■ **Exercise aim**
Your answer must be one number: the count of lines below that hold the word "libraries".
━━ Dataset ━━
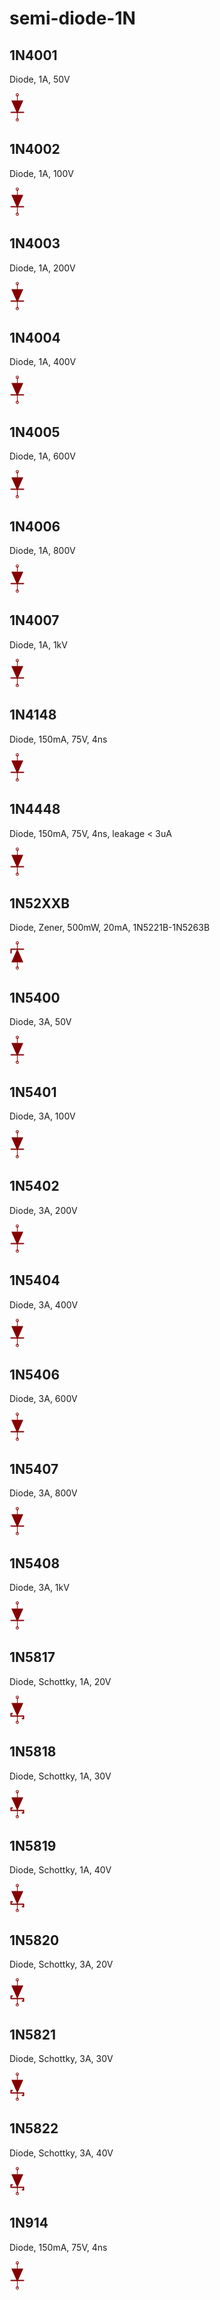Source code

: # semi-diode-1N

## 1N4001
Diode, 1A, 50V

![1N4001__1__1](/images/semi-diode-Vishay__S1A__1__1.png?raw=true) 

## 1N4002
Diode, 1A, 100V

![1N4002__1__1](/images/semi-diode-Vishay__S1A__1__1.png?raw=true) 

## 1N4003
Diode, 1A, 200V

![1N4003__1__1](/images/semi-diode-Vishay__S1A__1__1.png?raw=true) 

## 1N4004
Diode, 1A, 400V

![1N4004__1__1](/images/semi-diode-Vishay__S1A__1__1.png?raw=true) 

## 1N4005
Diode, 1A, 600V

![1N4005__1__1](/images/semi-diode-Vishay__S1A__1__1.png?raw=true) 

## 1N4006
Diode, 1A, 800V

![1N4006__1__1](/images/semi-diode-Vishay__S1A__1__1.png?raw=true) 

## 1N4007
Diode, 1A, 1kV

![1N4007__1__1](/images/semi-diode-Vishay__S1A__1__1.png?raw=true) 

## 1N4148
Diode, 150mA, 75V, 4ns

![1N4148__1__1](/images/semi-diode-Vishay__S1A__1__1.png?raw=true) 

## 1N4448
Diode, 150mA, 75V, 4ns, leakage < 3uA

![1N4448__1__1](/images/semi-diode-Vishay__S1A__1__1.png?raw=true) 

## 1N52XXB
Diode, Zener, 500mW, 20mA, 1N5221B-1N5263B

![1N52XXB__1__1](/images/semi-diode-NXP__PESD5V0X1ULD__1__1.png?raw=true) 

## 1N5400
Diode, 3A, 50V

![1N5400__1__1](/images/semi-diode-Vishay__S1A__1__1.png?raw=true) 

## 1N5401
Diode, 3A, 100V

![1N5401__1__1](/images/semi-diode-Vishay__S1A__1__1.png?raw=true) 

## 1N5402
Diode, 3A, 200V

![1N5402__1__1](/images/semi-diode-Vishay__S1A__1__1.png?raw=true) 

## 1N5404
Diode, 3A, 400V

![1N5404__1__1](/images/semi-diode-Vishay__S1A__1__1.png?raw=true) 

## 1N5406
Diode, 3A, 600V

![1N5406__1__1](/images/semi-diode-Vishay__S1A__1__1.png?raw=true) 

## 1N5407
Diode, 3A, 800V

![1N5407__1__1](/images/semi-diode-Vishay__S1A__1__1.png?raw=true) 

## 1N5408
Diode, 3A, 1kV

![1N5408__1__1](/images/semi-diode-Vishay__S1A__1__1.png?raw=true) 

## 1N5817
Diode, Schottky, 1A, 20V

![1N5817__1__1](/images/semi-diode-Vishay__SS12__1__1.png?raw=true) 

## 1N5818
Diode, Schottky, 1A, 30V

![1N5818__1__1](/images/semi-diode-Vishay__SS12__1__1.png?raw=true) 

## 1N5819
Diode, Schottky, 1A, 40V

![1N5819__1__1](/images/semi-diode-Vishay__SS12__1__1.png?raw=true) 

## 1N5820
Diode, Schottky, 3A, 20V

![1N5820__1__1](/images/semi-diode-Vishay__SS12__1__1.png?raw=true) 

## 1N5821
Diode, Schottky, 3A, 30V

![1N5821__1__1](/images/semi-diode-Vishay__SS12__1__1.png?raw=true) 

## 1N5822
Diode, Schottky, 3A, 40V

![1N5822__1__1](/images/semi-diode-Vishay__SS12__1__1.png?raw=true) 

## 1N914
Diode, 150mA, 75V, 4ns

![1N914__1__1](/images/semi-diode-Vishay__S1A__1__1.png?raw=true) 

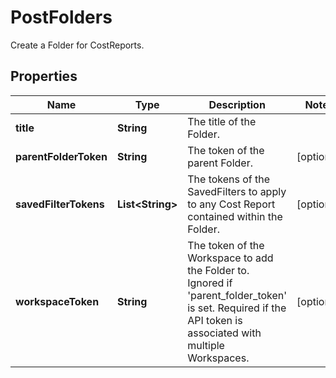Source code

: 

# PostFolders

Create a Folder for CostReports.

## Properties

| Name | Type | Description | Notes |
|------------ | ------------- | ------------- | -------------|
|**title** | **String** | The title of the Folder. |  |
|**parentFolderToken** | **String** | The token of the parent Folder. |  [optional] |
|**savedFilterTokens** | **List&lt;String&gt;** | The tokens of the SavedFilters to apply to any Cost Report contained within the Folder. |  [optional] |
|**workspaceToken** | **String** | The token of the Workspace to add the Folder to. Ignored if &#39;parent_folder_token&#39; is set. Required if the API token is associated with multiple Workspaces. |  [optional] |



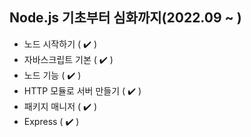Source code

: Node.js 기초부터 심화까지(2022.09 ~ )
---
- 노드 시작하기 ( ✔️ )
- 자바스크립트 기본 ( ✔️ )
- 노드 기능 ( ✔️ )
- HTTP 모듈로 서버 만들기 ( ✔️ )
- 패키지 매니저 ( ✔️ )
- Express ( ✔️ )

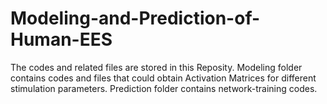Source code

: # Modeling-and-Prediction-of-Human-EES
The codes and related files are stored in this Reposity.
Modeling folder contains codes and files that could obtain Activation Matrices for different stimulation parameters.
Prediction folder contains network-training codes.
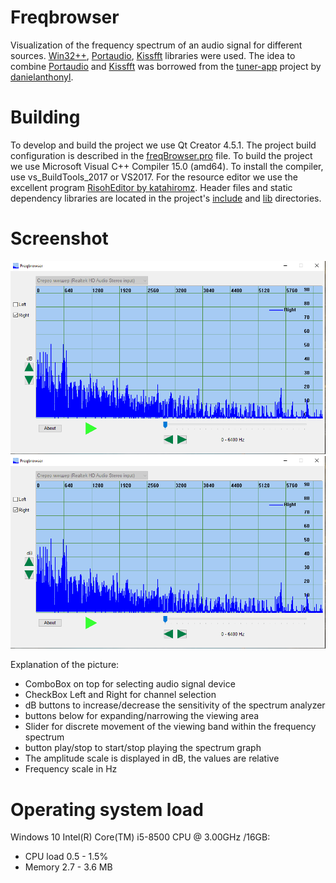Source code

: 

  # Freqbrowser
Visualization of the frequency spectrum of an audio signal for different sources.
   [ Win32++](https://win32-framework.sourceforge.net), [Portaudio](https://github.com/PortAudio/portaudio), [Kissfft](https://github.com/mborgerding/kissfft) libraries were used. The idea to combine [Portaudio](https://github.com/PortAudio/portaudio) and [Kissfft](https://github.com/mborgerding/kissfft) was borrowed from the [tuner-app](https://github.com/danielanthonyl/tuner-app) project by [danielanthonyl](https://github.com/danielanthonyl).
   

# Building

   To develop and build the project we use Qt Creator 4.5.1. The project build configuration is described in the [freqBrowser.pro](https://github.com/serg2n/freqBrowser/blob/main/freqBrowser/freqBrowser.pro)  file. To build the project we use Microsoft Visual C++ Compiler 15.0 (amd64).
   To install the compiler, use vs_BuildTools_2017 or VS2017. For the resource editor we use the excellent program [RisohEditor by katahiromz](https://github.com/katahiromz/RisohEditor).
   Header files and static dependency libraries are located in the project's [include](https://github.com/serg2n/freqBrowser/tree/main/include) and [lib](https://github.com/serg2n/freqBrowser/tree/main/lib) directories.


# Screenshot
![](img/screen.png)
![](https://github.com/serg2n/freqBrowser/blob/main/img/screen.PNG)

Explanation of the picture:


* ComboBox on top for selecting audio signal device
* CheckBox Left and Right for channel selection
* dB buttons to increase/decrease the sensitivity of the spectrum analyzer
* buttons below for expanding/narrowing the viewing area
* Slider for discrete movement of the viewing band within the frequency spectrum
* button play/stop to start/stop playing the spectrum graph
* The amplitude scale is displayed in dB, the values ​​are relative
* Frequency scale in Hz

# Operating system load
Windows 10 
Intel(R) Core(TM) i5-8500 CPU @ 3.00GHz /16GB:


* CPU load 0.5 - 1.5%
* Memory 2.7 - 3.6 MB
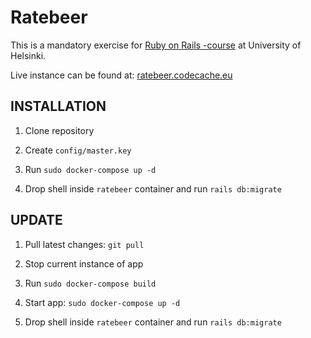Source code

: # Ratebeer

This is a mandatory exercise for [Ruby on Rails -course](https://github.com/mluukkai/WebPalvelinohjelmointi2022/blob/main/wadror.md) at University of Helsinki. 

Live instance can be found at: [ratebeer.codecache.eu](https://ratebeer.codecache.eu)

## INSTALLATION

1. Clone repository

2. Create `config/master.key`

3. Run `sudo docker-compose up -d`

4. Drop shell inside `ratebeer` container and run `rails db:migrate`

## UPDATE

1. Pull latest changes: `git pull`

2. Stop current instance of app

3. Run `sudo docker-compose build`

4. Start app: `sudo docker-compose up -d`

5. Drop shell inside `ratebeer` container and run `rails db:migrate`
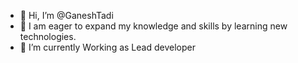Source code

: - 👋 Hi, I’m @GaneshTadi
- 👀 I am eager to expand my knowledge and skills by learning new technologies.
- 🌱 I’m currently Working as Lead developer


<!---
GaneshTadi/GaneshTadi is a ✨ special ✨ repository because its `README.md` (this file) appears on your GitHub profile.
You can click the Preview link to take a look at your changes.
--->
━━━
■ **Task result**
2